Task brief:
Copy out the entries that follow exactly, leaving out the pictures.

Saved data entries

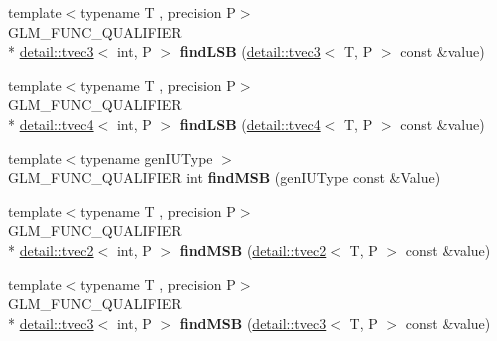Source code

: \begin{DoxyCompactItemize}
\item 
\hypertarget{namespaceglm_a84e800d8d8e6526be81c6f5adcc275a8}{{\footnotesize template$<$typename T , precision P$>$ }\\G\-L\-M\-\_\-\-F\-U\-N\-C\-\_\-\-Q\-U\-A\-L\-I\-F\-I\-E\-R \\*
\hyperlink{structglm_1_1detail_1_1tvec3}{detail\-::tvec3}$<$ int, P $>$ {\bfseries find\-L\-S\-B} (\hyperlink{structglm_1_1detail_1_1tvec3}{detail\-::tvec3}$<$ T, P $>$ const \&value)}\label{namespaceglm_a84e800d8d8e6526be81c6f5adcc275a8}

\item 
\hypertarget{namespaceglm_a8e4e6525d3aa43da17a5c34b782b6b99}{{\footnotesize template$<$typename T , precision P$>$ }\\G\-L\-M\-\_\-\-F\-U\-N\-C\-\_\-\-Q\-U\-A\-L\-I\-F\-I\-E\-R \\*
\hyperlink{structglm_1_1detail_1_1tvec4}{detail\-::tvec4}$<$ int, P $>$ {\bfseries find\-L\-S\-B} (\hyperlink{structglm_1_1detail_1_1tvec4}{detail\-::tvec4}$<$ T, P $>$ const \&value)}\label{namespaceglm_a8e4e6525d3aa43da17a5c34b782b6b99}

\item 
\hypertarget{namespaceglm_adc22c75c7dd35bacf86237d8bfe8b53a}{{\footnotesize template$<$typename gen\-I\-U\-Type $>$ }\\G\-L\-M\-\_\-\-F\-U\-N\-C\-\_\-\-Q\-U\-A\-L\-I\-F\-I\-E\-R int {\bfseries find\-M\-S\-B} (gen\-I\-U\-Type const \&Value)}\label{namespaceglm_adc22c75c7dd35bacf86237d8bfe8b53a}

\item 
\hypertarget{namespaceglm_af4a84b6df7edb51f4b6a612021ef7999}{{\footnotesize template$<$typename T , precision P$>$ }\\G\-L\-M\-\_\-\-F\-U\-N\-C\-\_\-\-Q\-U\-A\-L\-I\-F\-I\-E\-R \\*
\hyperlink{structglm_1_1detail_1_1tvec2}{detail\-::tvec2}$<$ int, P $>$ {\bfseries find\-M\-S\-B} (\hyperlink{structglm_1_1detail_1_1tvec2}{detail\-::tvec2}$<$ T, P $>$ const \&value)}\label{namespaceglm_af4a84b6df7edb51f4b6a612021ef7999}

\item 
\hypertarget{namespaceglm_a9d435c4aca98a82adffb2a49a38d0019}{{\footnotesize template$<$typename T , precision P$>$ }\\G\-L\-M\-\_\-\-F\-U\-N\-C\-\_\-\-Q\-U\-A\-L\-I\-F\-I\-E\-R \\*
\hyperlink{structglm_1_1detail_1_1tvec3}{detail\-::tvec3}$<$ int, P $>$ {\bfseries find\-M\-S\-B} (\hyperlink{structglm_1_1detail_1_1tvec3}{detail\-::tvec3}$<$ T, P $>$ const \&value)}\label{namespaceglm_a9d435c4aca98a82adffb2a49a38d0019}


\end{DoxyCompactItemize}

Problem solution:
Source code

: \begin{DoxyCompactItemize}
\item 
\hypertarget{namespaceglm_a84e800d8d8e6526be81c6f5adcc275a8}{{\footnotesize template$<$typename T , precision P$>$ }\\G\-L\-M\-\_\-\-F\-U\-N\-C\-\_\-\-Q\-U\-A\-L\-I\-F\-I\-E\-R \\*
\hyperlink{structglm_1_1detail_1_1tvec3}{detail\-::tvec3}$<$ int, P $>$ {\bfseries find\-L\-S\-B} (\hyperlink{structglm_1_1detail_1_1tvec3}{detail\-::tvec3}$<$ T, P $>$ const \&value)}\label{namespaceglm_a84e800d8d8e6526be81c6f5adcc275a8}

\item 
\hypertarget{namespaceglm_a8e4e6525d3aa43da17a5c34b782b6b99}{{\footnotesize template$<$typename T , precision P$>$ }\\G\-L\-M\-\_\-\-F\-U\-N\-C\-\_\-\-Q\-U\-A\-L\-I\-F\-I\-E\-R \\*
\hyperlink{structglm_1_1detail_1_1tvec4}{detail\-::tvec4}$<$ int, P $>$ {\bfseries find\-L\-S\-B} (\hyperlink{structglm_1_1detail_1_1tvec4}{detail\-::tvec4}$<$ T, P $>$ const \&value)}\label{namespaceglm_a8e4e6525d3aa43da17a5c34b782b6b99}

\item 
\hypertarget{namespaceglm_adc22c75c7dd35bacf86237d8bfe8b53a}{{\footnotesize template$<$typename gen\-I\-U\-Type $>$ }\\G\-L\-M\-\_\-\-F\-U\-N\-C\-\_\-\-Q\-U\-A\-L\-I\-F\-I\-E\-R int {\bfseries find\-M\-S\-B} (gen\-I\-U\-Type const \&Value)}\label{namespaceglm_adc22c75c7dd35bacf86237d8bfe8b53a}

\item 
\hypertarget{namespaceglm_af4a84b6df7edb51f4b6a612021ef7999}{{\footnotesize template$<$typename T , precision P$>$ }\\G\-L\-M\-\_\-\-F\-U\-N\-C\-\_\-\-Q\-U\-A\-L\-I\-F\-I\-E\-R \\*
\hyperlink{structglm_1_1detail_1_1tvec2}{detail\-::tvec2}$<$ int, P $>$ {\bfseries find\-M\-S\-B} (\hyperlink{structglm_1_1detail_1_1tvec2}{detail\-::tvec2}$<$ T, P $>$ const \&value)}\label{namespaceglm_af4a84b6df7edb51f4b6a612021ef7999}

\item 
\hypertarget{namespaceglm_a9d435c4aca98a82adffb2a49a38d0019}{{\footnotesize template$<$typename T , precision P$>$ }\\G\-L\-M\-\_\-\-F\-U\-N\-C\-\_\-\-Q\-U\-A\-L\-I\-F\-I\-E\-R \\*
\hyperlink{structglm_1_1detail_1_1tvec3}{detail\-::tvec3}$<$ int, P $>$ {\bfseries find\-M\-S\-B} (\hyperlink{structglm_1_1detail_1_1tvec3}{detail\-::tvec3}$<$ T, P $>$ const \&value)}\label{namespaceglm_a9d435c4aca98a82adffb2a49a38d0019}


\end{DoxyCompactItemize}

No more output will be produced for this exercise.